Nothing but the lines holding the string "getenv" should appear in the answer. Copy them from the entries.

**** TASK INPUT

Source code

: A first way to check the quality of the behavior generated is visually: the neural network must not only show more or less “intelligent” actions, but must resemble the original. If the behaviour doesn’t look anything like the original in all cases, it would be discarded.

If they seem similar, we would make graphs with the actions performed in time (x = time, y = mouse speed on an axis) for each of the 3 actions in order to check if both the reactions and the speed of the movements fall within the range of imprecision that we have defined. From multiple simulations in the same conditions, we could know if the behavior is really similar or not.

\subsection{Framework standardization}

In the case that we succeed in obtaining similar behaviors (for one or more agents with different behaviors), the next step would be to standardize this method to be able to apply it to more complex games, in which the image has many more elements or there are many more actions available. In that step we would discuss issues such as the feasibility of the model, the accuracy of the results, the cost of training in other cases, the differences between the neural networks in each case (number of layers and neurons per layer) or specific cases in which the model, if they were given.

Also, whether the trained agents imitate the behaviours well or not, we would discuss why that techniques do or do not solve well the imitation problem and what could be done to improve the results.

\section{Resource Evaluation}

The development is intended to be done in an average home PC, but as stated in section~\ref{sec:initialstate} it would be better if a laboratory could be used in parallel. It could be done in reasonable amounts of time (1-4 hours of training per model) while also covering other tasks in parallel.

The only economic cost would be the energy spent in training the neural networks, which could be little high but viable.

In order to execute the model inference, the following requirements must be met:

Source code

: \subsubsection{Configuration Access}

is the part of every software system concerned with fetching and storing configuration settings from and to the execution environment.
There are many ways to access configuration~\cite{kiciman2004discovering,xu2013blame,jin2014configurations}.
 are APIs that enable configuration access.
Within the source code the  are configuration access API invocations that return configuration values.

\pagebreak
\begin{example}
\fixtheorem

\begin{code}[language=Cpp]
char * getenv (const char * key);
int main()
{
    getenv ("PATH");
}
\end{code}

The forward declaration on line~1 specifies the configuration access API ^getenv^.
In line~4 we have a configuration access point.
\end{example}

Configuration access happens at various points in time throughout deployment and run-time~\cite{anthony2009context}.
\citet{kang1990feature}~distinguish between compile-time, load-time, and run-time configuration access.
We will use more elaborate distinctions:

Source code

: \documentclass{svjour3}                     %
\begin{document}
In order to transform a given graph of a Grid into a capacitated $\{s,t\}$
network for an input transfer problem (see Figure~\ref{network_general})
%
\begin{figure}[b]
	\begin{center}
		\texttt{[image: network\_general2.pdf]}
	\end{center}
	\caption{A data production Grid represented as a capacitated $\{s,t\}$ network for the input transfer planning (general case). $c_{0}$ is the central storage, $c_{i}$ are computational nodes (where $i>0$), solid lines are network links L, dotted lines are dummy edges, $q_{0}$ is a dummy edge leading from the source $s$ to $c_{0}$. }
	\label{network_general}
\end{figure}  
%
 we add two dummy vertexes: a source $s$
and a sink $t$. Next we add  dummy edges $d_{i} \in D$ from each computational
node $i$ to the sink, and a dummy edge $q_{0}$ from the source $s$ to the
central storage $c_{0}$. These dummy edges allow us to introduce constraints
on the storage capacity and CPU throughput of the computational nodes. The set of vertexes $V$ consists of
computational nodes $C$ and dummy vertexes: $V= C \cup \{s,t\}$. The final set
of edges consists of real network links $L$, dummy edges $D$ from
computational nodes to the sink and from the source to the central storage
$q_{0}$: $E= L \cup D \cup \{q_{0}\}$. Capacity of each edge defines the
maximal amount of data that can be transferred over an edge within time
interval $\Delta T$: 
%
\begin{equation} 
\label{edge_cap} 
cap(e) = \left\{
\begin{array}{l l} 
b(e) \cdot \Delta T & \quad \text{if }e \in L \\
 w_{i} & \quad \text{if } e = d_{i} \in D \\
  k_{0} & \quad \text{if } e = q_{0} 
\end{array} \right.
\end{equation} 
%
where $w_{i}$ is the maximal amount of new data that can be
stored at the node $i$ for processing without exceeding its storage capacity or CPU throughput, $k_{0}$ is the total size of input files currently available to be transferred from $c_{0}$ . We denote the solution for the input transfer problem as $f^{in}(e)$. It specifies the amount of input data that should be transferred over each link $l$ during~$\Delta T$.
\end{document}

********

→ **EXERCISE ANSWER**:
char * getenv (const char * key);
    getenv ("PATH");
The forward declaration on line~1 specifies the configuration access API ^getenv^.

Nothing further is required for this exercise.